● EXERCISE PROMPT
Report each line from the data below that holds the word "string".

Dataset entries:
*-*-*

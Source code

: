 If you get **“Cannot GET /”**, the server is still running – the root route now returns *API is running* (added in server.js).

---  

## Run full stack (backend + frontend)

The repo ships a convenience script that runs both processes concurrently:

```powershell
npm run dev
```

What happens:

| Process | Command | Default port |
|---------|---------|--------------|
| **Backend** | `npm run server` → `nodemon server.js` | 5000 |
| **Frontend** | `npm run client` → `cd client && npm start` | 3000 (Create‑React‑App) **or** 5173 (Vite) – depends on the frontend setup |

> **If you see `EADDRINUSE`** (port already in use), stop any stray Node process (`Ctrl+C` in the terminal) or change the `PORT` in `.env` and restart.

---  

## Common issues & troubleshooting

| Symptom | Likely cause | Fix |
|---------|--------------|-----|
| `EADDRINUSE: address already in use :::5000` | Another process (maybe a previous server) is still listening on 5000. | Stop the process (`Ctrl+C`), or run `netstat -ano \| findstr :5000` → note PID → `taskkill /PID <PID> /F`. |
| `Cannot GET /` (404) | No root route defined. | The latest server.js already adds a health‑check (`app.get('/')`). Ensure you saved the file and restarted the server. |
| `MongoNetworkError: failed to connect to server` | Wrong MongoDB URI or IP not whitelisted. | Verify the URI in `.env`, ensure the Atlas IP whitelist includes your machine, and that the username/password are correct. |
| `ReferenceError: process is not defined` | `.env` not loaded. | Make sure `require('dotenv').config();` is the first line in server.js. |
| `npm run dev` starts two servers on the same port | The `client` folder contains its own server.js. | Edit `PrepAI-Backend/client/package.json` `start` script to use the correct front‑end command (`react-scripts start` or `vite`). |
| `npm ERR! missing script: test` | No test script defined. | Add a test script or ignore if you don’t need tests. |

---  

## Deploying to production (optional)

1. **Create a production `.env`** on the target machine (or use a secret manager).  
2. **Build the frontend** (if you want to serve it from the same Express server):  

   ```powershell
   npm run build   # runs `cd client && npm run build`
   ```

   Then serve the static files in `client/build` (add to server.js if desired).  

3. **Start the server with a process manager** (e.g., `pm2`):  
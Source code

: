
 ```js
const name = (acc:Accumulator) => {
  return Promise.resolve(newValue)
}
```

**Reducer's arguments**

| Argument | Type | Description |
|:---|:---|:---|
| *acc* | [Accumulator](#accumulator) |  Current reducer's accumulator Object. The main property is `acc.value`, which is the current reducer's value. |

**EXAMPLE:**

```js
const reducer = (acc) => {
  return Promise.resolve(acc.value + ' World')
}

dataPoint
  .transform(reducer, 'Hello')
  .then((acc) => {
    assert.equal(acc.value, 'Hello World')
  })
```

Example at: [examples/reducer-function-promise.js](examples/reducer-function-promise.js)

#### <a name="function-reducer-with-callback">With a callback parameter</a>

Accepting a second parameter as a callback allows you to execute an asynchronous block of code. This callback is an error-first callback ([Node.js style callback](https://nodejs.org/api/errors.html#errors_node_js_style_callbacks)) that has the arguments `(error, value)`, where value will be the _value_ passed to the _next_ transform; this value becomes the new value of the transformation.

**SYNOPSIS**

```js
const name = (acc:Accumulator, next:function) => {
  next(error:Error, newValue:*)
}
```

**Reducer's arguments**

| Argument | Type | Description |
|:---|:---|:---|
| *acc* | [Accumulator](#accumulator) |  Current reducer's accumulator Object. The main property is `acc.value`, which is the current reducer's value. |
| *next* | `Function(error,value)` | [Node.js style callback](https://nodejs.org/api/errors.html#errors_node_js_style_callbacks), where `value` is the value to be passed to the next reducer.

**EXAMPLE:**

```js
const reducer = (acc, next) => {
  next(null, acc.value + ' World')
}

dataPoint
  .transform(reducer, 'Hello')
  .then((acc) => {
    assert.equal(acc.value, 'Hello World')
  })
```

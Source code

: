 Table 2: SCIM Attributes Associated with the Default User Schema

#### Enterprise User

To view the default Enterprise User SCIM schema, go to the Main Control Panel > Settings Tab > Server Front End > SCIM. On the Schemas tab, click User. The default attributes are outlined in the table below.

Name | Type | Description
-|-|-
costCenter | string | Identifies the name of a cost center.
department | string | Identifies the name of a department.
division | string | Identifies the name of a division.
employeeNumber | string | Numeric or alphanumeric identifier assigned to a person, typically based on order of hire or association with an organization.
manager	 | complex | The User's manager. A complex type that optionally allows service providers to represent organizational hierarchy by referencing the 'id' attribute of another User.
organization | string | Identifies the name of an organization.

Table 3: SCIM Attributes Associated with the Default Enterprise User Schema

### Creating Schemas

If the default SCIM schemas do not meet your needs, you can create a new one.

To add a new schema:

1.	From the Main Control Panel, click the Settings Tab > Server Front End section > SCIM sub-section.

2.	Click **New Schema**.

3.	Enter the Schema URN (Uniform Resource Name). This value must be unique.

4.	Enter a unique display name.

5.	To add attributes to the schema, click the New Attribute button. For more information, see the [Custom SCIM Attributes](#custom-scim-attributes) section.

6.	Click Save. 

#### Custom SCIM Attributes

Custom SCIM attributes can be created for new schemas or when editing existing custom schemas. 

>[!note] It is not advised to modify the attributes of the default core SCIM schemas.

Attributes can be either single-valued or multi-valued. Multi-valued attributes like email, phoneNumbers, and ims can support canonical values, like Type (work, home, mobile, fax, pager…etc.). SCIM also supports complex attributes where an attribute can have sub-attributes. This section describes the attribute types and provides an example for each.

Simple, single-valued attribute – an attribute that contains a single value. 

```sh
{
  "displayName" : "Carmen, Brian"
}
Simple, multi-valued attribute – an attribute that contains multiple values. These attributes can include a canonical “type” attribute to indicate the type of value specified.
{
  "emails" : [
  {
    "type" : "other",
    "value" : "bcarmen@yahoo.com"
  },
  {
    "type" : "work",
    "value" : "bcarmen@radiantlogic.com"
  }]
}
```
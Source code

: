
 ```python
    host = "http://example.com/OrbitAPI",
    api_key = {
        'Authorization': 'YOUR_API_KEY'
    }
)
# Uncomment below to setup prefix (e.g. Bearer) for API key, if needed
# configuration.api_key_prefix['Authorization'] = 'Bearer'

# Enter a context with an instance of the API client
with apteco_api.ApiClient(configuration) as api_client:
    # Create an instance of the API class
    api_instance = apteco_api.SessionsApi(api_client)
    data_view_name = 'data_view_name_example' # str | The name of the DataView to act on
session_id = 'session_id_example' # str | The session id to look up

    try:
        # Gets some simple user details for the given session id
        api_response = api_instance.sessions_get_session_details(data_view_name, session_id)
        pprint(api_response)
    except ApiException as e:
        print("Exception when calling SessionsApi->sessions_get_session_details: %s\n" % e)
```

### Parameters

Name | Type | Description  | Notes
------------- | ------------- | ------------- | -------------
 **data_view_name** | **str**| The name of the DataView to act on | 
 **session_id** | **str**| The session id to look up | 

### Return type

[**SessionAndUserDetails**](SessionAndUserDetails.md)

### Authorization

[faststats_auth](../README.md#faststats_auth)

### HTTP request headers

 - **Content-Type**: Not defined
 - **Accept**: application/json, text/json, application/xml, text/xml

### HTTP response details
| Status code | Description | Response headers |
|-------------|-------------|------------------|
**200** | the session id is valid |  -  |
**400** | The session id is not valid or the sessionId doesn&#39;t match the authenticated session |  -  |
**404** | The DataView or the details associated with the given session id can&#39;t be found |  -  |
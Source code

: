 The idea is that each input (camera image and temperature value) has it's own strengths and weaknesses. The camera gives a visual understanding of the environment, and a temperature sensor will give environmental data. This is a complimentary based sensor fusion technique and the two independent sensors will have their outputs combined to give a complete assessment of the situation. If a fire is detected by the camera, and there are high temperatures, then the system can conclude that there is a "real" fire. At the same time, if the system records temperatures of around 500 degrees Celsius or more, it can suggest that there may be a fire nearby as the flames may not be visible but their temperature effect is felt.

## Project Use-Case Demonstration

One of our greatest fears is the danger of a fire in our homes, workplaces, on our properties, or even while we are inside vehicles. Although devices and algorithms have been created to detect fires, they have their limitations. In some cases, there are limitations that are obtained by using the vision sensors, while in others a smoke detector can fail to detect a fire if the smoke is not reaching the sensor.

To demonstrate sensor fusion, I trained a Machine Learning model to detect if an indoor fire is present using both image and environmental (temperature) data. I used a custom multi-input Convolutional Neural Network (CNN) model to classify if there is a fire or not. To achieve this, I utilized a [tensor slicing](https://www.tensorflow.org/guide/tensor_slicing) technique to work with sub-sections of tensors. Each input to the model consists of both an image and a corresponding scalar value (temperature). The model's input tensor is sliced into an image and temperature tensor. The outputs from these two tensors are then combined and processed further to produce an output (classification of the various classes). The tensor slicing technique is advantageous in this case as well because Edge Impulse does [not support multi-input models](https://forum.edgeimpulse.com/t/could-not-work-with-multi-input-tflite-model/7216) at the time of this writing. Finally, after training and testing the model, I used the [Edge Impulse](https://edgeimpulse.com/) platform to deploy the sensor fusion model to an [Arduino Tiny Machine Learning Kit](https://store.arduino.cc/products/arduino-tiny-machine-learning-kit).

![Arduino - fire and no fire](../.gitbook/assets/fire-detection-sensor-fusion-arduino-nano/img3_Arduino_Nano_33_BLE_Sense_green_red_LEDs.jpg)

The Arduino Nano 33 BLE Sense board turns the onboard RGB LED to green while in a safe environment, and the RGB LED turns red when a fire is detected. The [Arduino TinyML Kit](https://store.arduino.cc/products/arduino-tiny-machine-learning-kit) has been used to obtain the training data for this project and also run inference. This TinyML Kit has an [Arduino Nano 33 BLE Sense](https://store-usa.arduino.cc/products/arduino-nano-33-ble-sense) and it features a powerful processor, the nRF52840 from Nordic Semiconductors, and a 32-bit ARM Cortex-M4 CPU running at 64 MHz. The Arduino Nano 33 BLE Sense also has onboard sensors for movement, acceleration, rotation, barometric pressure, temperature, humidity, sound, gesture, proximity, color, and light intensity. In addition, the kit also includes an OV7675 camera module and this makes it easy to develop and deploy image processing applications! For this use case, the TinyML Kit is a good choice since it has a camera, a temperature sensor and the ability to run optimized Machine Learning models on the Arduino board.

*-*-*

● SOLVED PROBLEM
costCenter | string | Identifies the name of a cost center.
department | string | Identifies the name of a department.
division | string | Identifies the name of a division.
employeeNumber | string | Numeric or alphanumeric identifier assigned to a person, typically based on order of hire or association with an organization.
organization | string | Identifies the name of an organization.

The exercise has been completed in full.